I can't even let my Spurs Homerism let me think we'll win this game. Why? Ever since Phoenix and @ Sacramento, we've played like we don't care. Going into Seattle, they will blow us out of the water if we play this same way. Seattle isn't playing as well as they did the first two times we ran into them, but we aren't either. We will win this if the focus and concentration is there. I still don't think Seattle is a better team, but in the other two meetings, one team took the games lightly, and the other didn't. I wonder which one the Spurs fall under? For goodness sake, we've got to keep Seattle off the boards.
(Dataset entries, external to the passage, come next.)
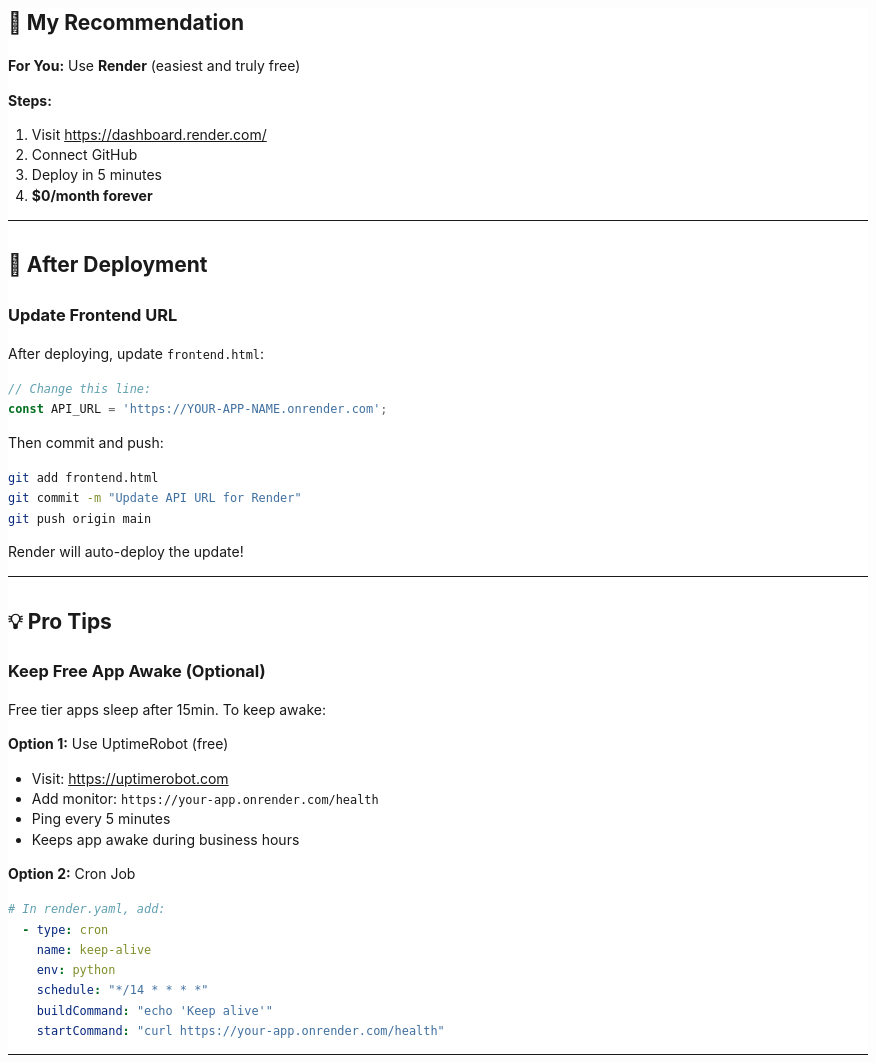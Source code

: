 
## 🎯 My Recommendation

**For You:** Use **Render** (easiest and truly free)

**Steps:**
1. Visit https://dashboard.render.com/
2. Connect GitHub
3. Deploy in 5 minutes
4. **$0/month forever**

---

## 🔧 After Deployment

### Update Frontend URL

After deploying, update `frontend.html`:

```javascript
// Change this line:
const API_URL = 'https://YOUR-APP-NAME.onrender.com';
```

Then commit and push:
```bash
git add frontend.html
git commit -m "Update API URL for Render"
git push origin main
```

Render will auto-deploy the update!

---

## 💡 Pro Tips

### Keep Free App Awake (Optional)

Free tier apps sleep after 15min. To keep awake:

**Option 1:** Use UptimeRobot (free)
- Visit: https://uptimerobot.com
- Add monitor: `https://your-app.onrender.com/health`
- Ping every 5 minutes
- Keeps app awake during business hours

**Option 2:** Cron Job
```yaml
# In render.yaml, add:
  - type: cron
    name: keep-alive
    env: python
    schedule: "*/14 * * * *"
    buildCommand: "echo 'Keep alive'"
    startCommand: "curl https://your-app.onrender.com/health"
```

---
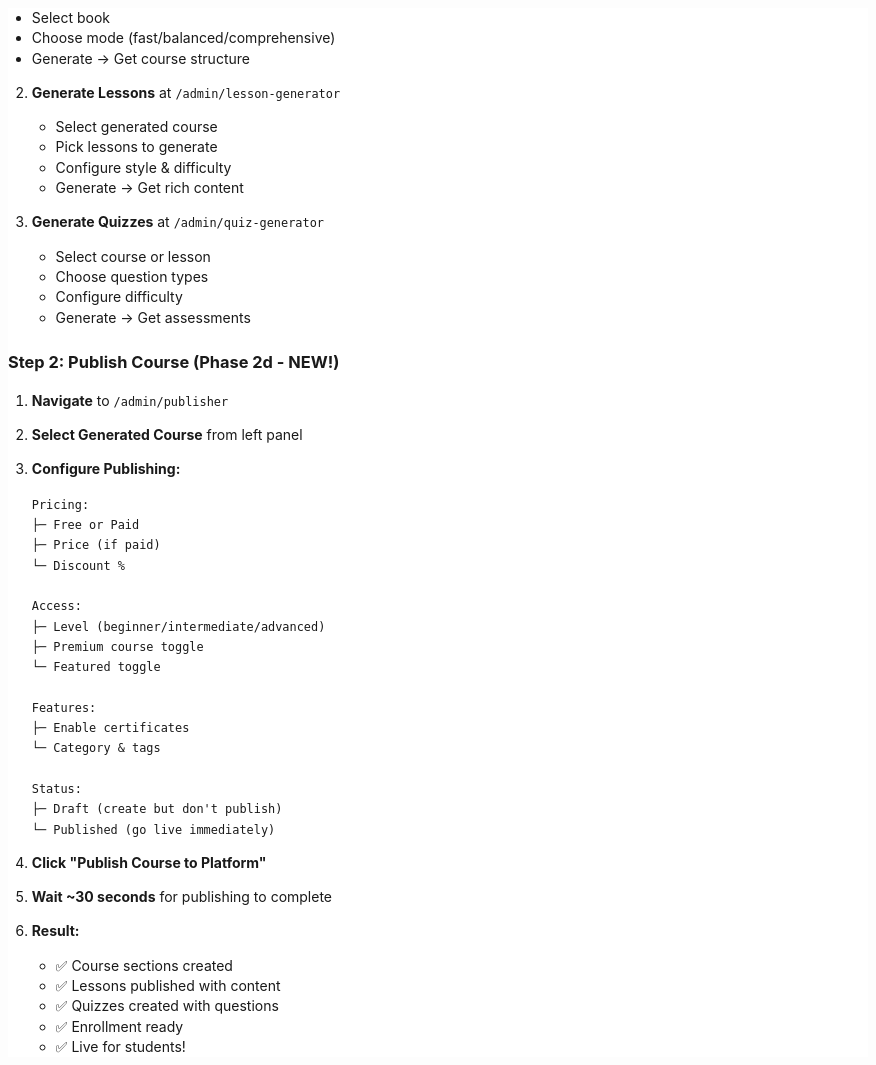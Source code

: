    - Select book
   - Choose mode (fast/balanced/comprehensive)
   - Generate → Get course structure

2. **Generate Lessons** at `/admin/lesson-generator`

   - Select generated course
   - Pick lessons to generate
   - Configure style & difficulty
   - Generate → Get rich content

3. **Generate Quizzes** at `/admin/quiz-generator`
   - Select course or lesson
   - Choose question types
   - Configure difficulty
   - Generate → Get assessments

### Step 2: Publish Course (Phase 2d - NEW!)

1. **Navigate** to `/admin/publisher`

2. **Select Generated Course** from left panel

3. **Configure Publishing:**

   ```
   Pricing:
   ├─ Free or Paid
   ├─ Price (if paid)
   └─ Discount %

   Access:
   ├─ Level (beginner/intermediate/advanced)
   ├─ Premium course toggle
   └─ Featured toggle

   Features:
   ├─ Enable certificates
   └─ Category & tags

   Status:
   ├─ Draft (create but don't publish)
   └─ Published (go live immediately)
   ```

4. **Click "Publish Course to Platform"**

5. **Wait ~30 seconds** for publishing to complete

6. **Result:**
   - ✅ Course sections created
   - ✅ Lessons published with content
   - ✅ Quizzes created with questions
   - ✅ Enrollment ready
   - ✅ Live for students!
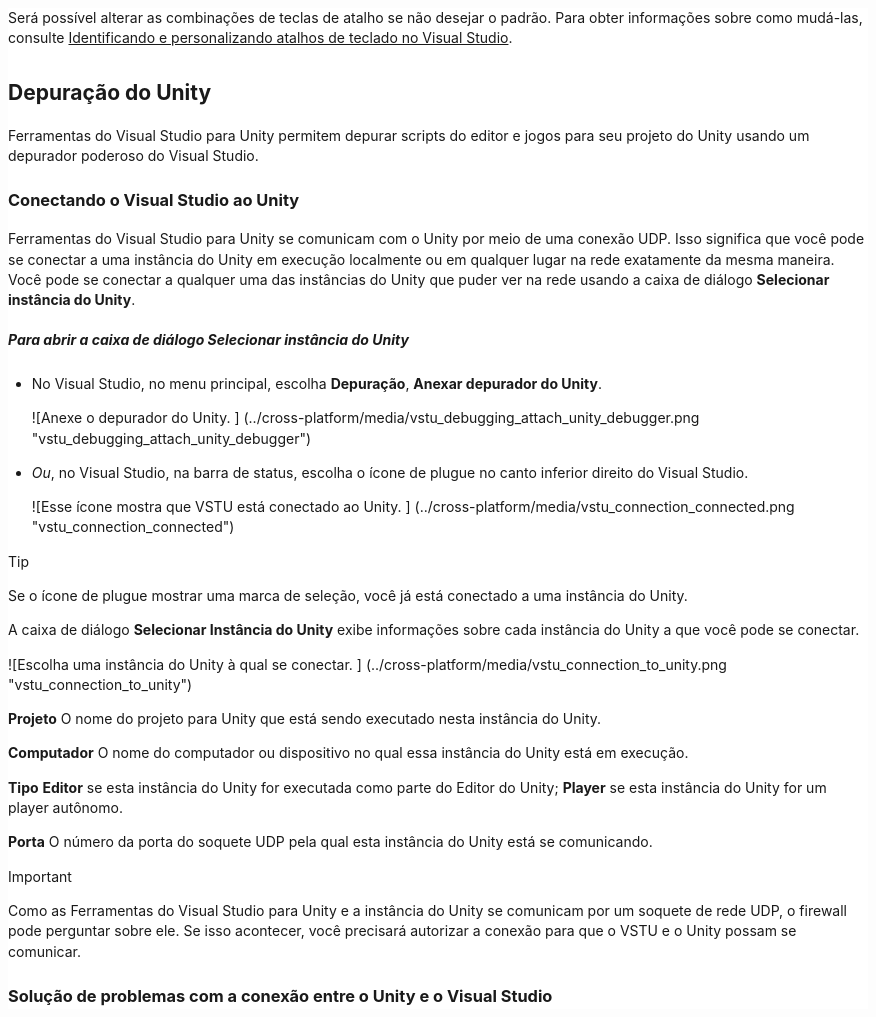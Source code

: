  Será possível alterar as combinações de teclas de atalho se não desejar o padrão. Para obter informações sobre como mudá-las, consulte [Identificando e personalizando atalhos de teclado no Visual Studio](../ide/identifying-and-customizing-keyboard-shortcuts-in-visual-studio.md).

## <a name="unity-debugging"></a>Depuração do Unity
 Ferramentas do Visual Studio para Unity permitem depurar scripts do editor e jogos para seu projeto do Unity usando um depurador poderoso do Visual Studio.

###  <a name="connecting-visual-studio-to-unity"></a> Conectando o Visual Studio ao Unity
 Ferramentas do Visual Studio para Unity se comunicam com o Unity por meio de uma conexão UDP. Isso significa que você pode se conectar a uma instância do Unity em execução localmente ou em qualquer lugar na rede exatamente da mesma maneira. Você pode se conectar a qualquer uma das instâncias do Unity que puder ver na rede usando a caixa de diálogo **Selecionar instância do Unity**.

##### <a name="to-open-the-select-unity-instance-dialog"></a>Para abrir a caixa de diálogo Selecionar instância do Unity

-   No Visual Studio, no menu principal, escolha **Depuração**, **Anexar depurador do Unity**.

     ![Anexe o depurador do Unity. ] (../cross-platform/media/vstu_debugging_attach_unity_debugger.png "vstu_debugging_attach_unity_debugger")

-   *Ou*, no Visual Studio, na barra de status, escolha o ícone de plugue no canto inferior direito do Visual Studio.

     ![Esse ícone mostra que VSTU está conectado ao Unity. ] (../cross-platform/media/vstu_connection_connected.png "vstu_connection_connected")

> [!TIP]
>  Se o ícone de plugue mostrar uma marca de seleção, você já está conectado a uma instância do Unity.

 A caixa de diálogo **Selecionar Instância do Unity** exibe informações sobre cada instância do Unity a que você pode se conectar.

 ![Escolha uma instância do Unity à qual se conectar. ] (../cross-platform/media/vstu_connection_to_unity.png "vstu_connection_to_unity")

 **Projeto** O nome do projeto para Unity que está sendo executado nesta instância do Unity.

 **Computador** O nome do computador ou dispositivo no qual essa instância do Unity está em execução.

 **Tipo** **Editor** se esta instância do Unity for executada como parte do Editor do Unity; **Player** se esta instância do Unity for um player autônomo.

 **Porta** O número da porta do soquete UDP pela qual esta instância do Unity está se comunicando.

> [!IMPORTANT]
>  Como as Ferramentas do Visual Studio para Unity e a instância do Unity se comunicam por um soquete de rede UDP, o firewall pode perguntar sobre ele. Se isso acontecer, você precisará autorizar a conexão para que o VSTU e o Unity possam se comunicar.

### <a name="troubleshooting-the-connection-between-unity-and-visual-studio"></a>Solução de problemas com a conexão entre o Unity e o Visual Studio
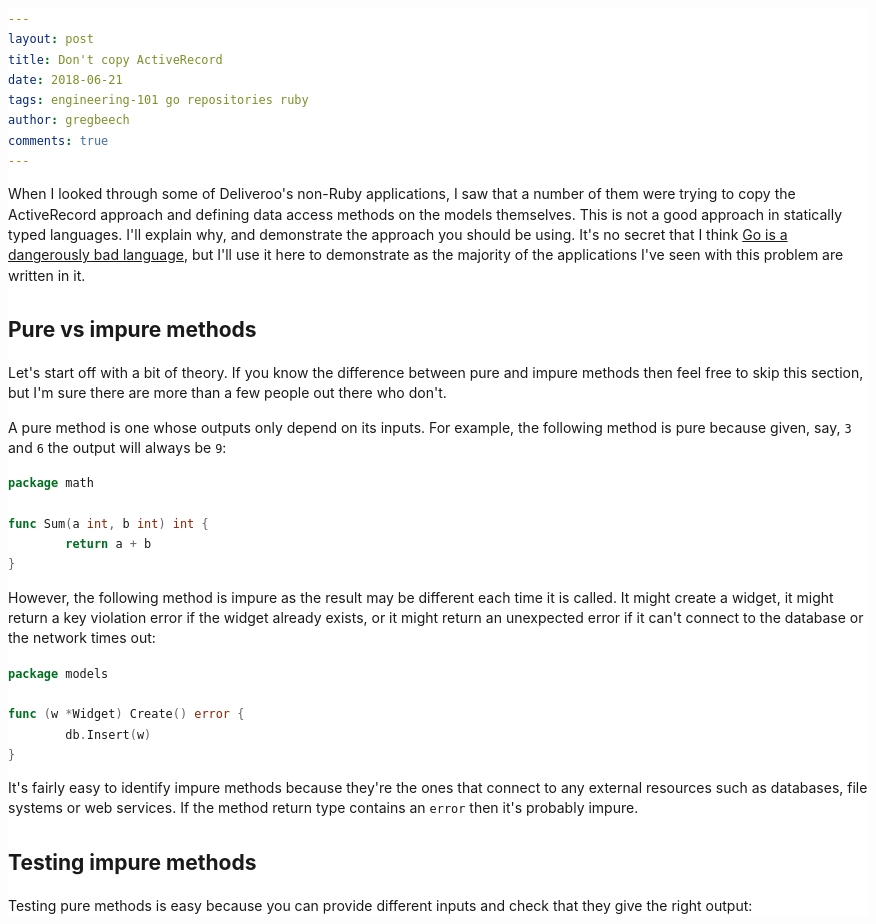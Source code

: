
 ```yaml
---
layout: post
title: Don't copy ActiveRecord
date: 2018-06-21
tags: engineering-101 go repositories ruby
author: gregbeech
comments: true
---
```


When I looked through some of Deliveroo's non-Ruby applications, I saw that a number of them were trying to copy the ActiveRecord approach and defining data access methods on the models themselves. This is not a good approach in statically typed languages. I'll explain why, and demonstrate the approach you should be using. It's no secret that I think [Go is a dangerously bad language](/2018/05/25/go's-glass-ceiling), but I'll use it here to demonstrate as the majority of the applications I've seen with this problem are written in it.

## Pure vs impure methods

Let's start off with a bit of theory. If you know the difference between pure and impure methods then feel free to skip this section, but I'm sure there are more than a few people out there who don't.

A pure method is one whose outputs only depend on its inputs. For example, the following method is pure because given, say, `3` and `6` the output will always be `9`:

```go
package math

func Sum(a int, b int) int {
        return a + b
}
```

However, the following method is impure as the result may be different each time it is called. It might create a widget, it might return a key violation error if the widget already exists, or it might return an unexpected error if it can't connect to the database or the network times out:

```go
package models

func (w *Widget) Create() error {
        db.Insert(w)
}
```

It's fairly easy to identify impure methods because they're the ones that connect to any external resources such as databases, file systems or web services. If the method return type contains an `error` then it's probably impure.

## Testing impure methods

Testing pure methods is easy because you can provide different inputs and check that they give the right output:
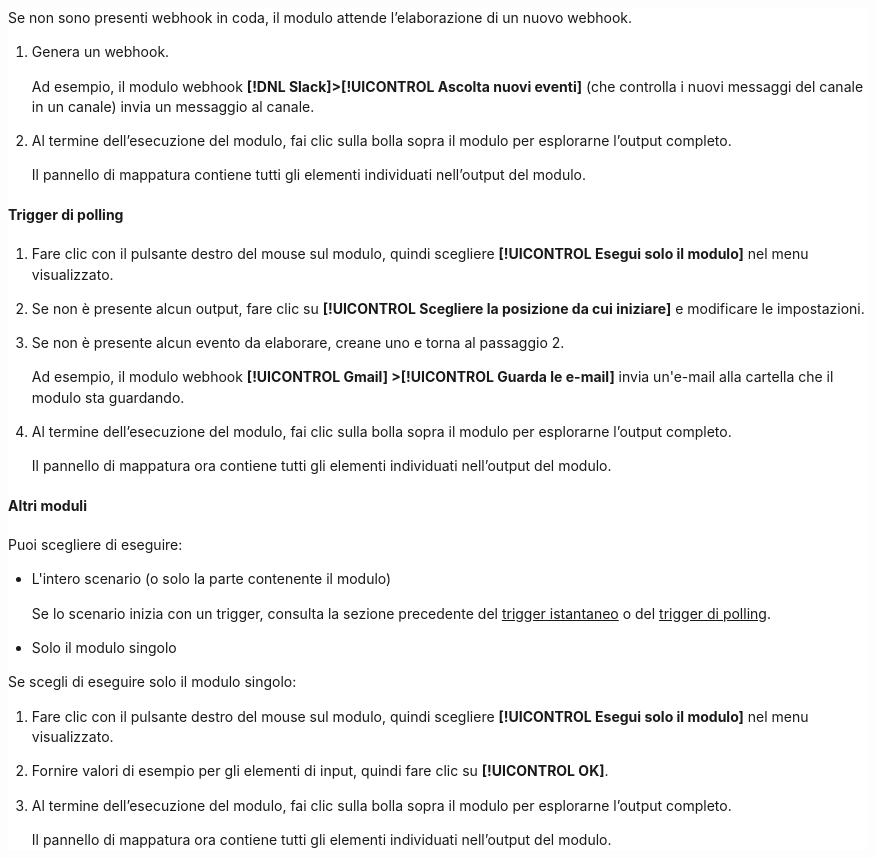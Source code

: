    Se non sono presenti webhook in coda, il modulo attende l’elaborazione di un nuovo webhook.

1. Genera un webhook.

   Ad esempio, il modulo webhook **[!DNL Slack]>[!UICONTROL Ascolta nuovi eventi]** (che controlla i nuovi messaggi del canale in un canale) invia un messaggio al canale.

1. Al termine dell’esecuzione del modulo, fai clic sulla bolla sopra il modulo per esplorarne l’output completo.

   Il pannello di mappatura contiene tutti gli elementi individuati nell’output del modulo.

#### Trigger di polling

1. Fare clic con il pulsante destro del mouse sul modulo, quindi scegliere **[!UICONTROL Esegui solo il modulo]** nel menu visualizzato.
1. Se non è presente alcun output, fare clic su **[!UICONTROL Scegliere la posizione da cui iniziare]** e modificare le impostazioni.
1. Se non è presente alcun evento da elaborare, creane uno e torna al passaggio 2.

   Ad esempio, il modulo webhook **[!UICONTROL Gmail] >[!UICONTROL Guarda le e-mail]** invia un&#39;e-mail alla cartella che il modulo sta guardando.

1. Al termine dell’esecuzione del modulo, fai clic sulla bolla sopra il modulo per esplorarne l’output completo.

   Il pannello di mappatura ora contiene tutti gli elementi individuati nell’output del modulo.

#### Altri moduli

Puoi scegliere di eseguire:

* L&#39;intero scenario (o solo la parte contenente il modulo)

  Se lo scenario inizia con un trigger, consulta la sezione precedente del [trigger istantaneo](#instant-trigger) o del [trigger di polling](#polling-trigger).

* Solo il modulo singolo

Se scegli di eseguire solo il modulo singolo:

1. Fare clic con il pulsante destro del mouse sul modulo, quindi scegliere **[!UICONTROL Esegui solo il modulo]** nel menu visualizzato.
1. Fornire valori di esempio per gli elementi di input, quindi fare clic su **[!UICONTROL OK]**.
1. Al termine dell’esecuzione del modulo, fai clic sulla bolla sopra il modulo per esplorarne l’output completo.

   Il pannello di mappatura ora contiene tutti gli elementi individuati nell’output del modulo.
It's easier said than done, especially with our only true seven-footer out, but it should be a key area of focus. We need good games from both Manu and Parker, not one or the other. Both. Our bench is going to have to do as much as they can to match Seattle's bench. Hopefully, we take care of the ball and keep Allen and/or Lewis from having big games. I don't see that happening, and I see another Spurs loss to Seattle. 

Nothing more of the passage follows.